A few weeks ago, GitHub called for a dedicated EU‑Sovereign Tech Fund to shore up Europe’s open source ecosystem.
The Microsoft subsidiary commissioned a feasibility study, conducted by OpenForum Europe, Fraunhofer ISI, and the European University Institute, that builds a compelling case: open source is vital digital infrastructure, yet remains critically underfunded compared to physical infrastructure.
“Open source software is open digital infrastructure that our economies and societies rely on,” wrote Felix Reda, GitHub’s director of developer policy. “Nevertheless, open source maintenance continues to be underfunded, especially when compared to physical infrastructure like roads or bridges.”
Debates over who maintains Europe’s digital foundations inevitably intersect with questions about who ultimately controls them.
Back in June, Anton Carniaux, director of public and legal affairs for Microsoft France, testified under oath before the French Senate that Microsoft could not guarantee European data sovereignty because of the reach of the US Cloud Act, a federal law that allows American authorities to demand access to data held by U.S.-based providers, even if that data is stored outside the United States.
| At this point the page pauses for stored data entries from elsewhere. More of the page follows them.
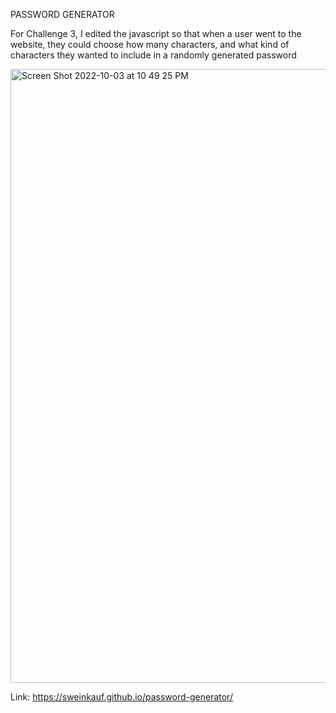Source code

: PASSWORD GENERATOR

For Challenge 3, I edited the javascript so that when a user went to the website, they could choose how many characters, and what kind of characters they wanted to include in a randomly generated password 

<img width="982" alt="Screen Shot 2022-10-03 at 10 49 25 PM" src="https://user-images.githubusercontent.com/112744293/193730322-9ee22ef5-13bb-4259-8159-85ba59bf8d17.png">

Link: https://sweinkauf.github.io/password-generator/
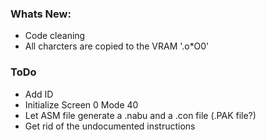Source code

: ### Whats New:

- Code cleaning
- All charcters are copied to the VRAM '.o\*O0'


### ToDo
- Add ID
- Initialize Screen 0 Mode 40
- Let ASM file generate a .nabu and a .con file (.PAK file?)
- Get rid of the undocumented instructions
While Carniaux added that Microsoft challenges requests it deems unlawful, and uses contractual and technical safeguards to protect customer data, this admission served as a stark reminder to European policymakers that true data sovereignty is impossible if the infrastructure is ultimately controlled by a foreign jurisdiction.
If this underscores the risks of foreign control, the EU’s own growing body of regulation shows how Europe is trying to address them.
The long-established General Data Protection Regulation (GDPR), and newer legislation such as the European Data Governance Act (DGA), not only push to keep sensitive data within EU borders and under EU authority, but also create a competitive opening for open source startups, whose self-hostable, locally deployable tools are often better suited to meeting these requirements than SaaS-centric alternatives controlled by Big Tech.
“Every time there’s a regulation that requires companies to control where data is stored, or keep data within national borders, this is an opportunity for open source companies,” Omier said. “It makes it harder for pure SaaS companies to compete.”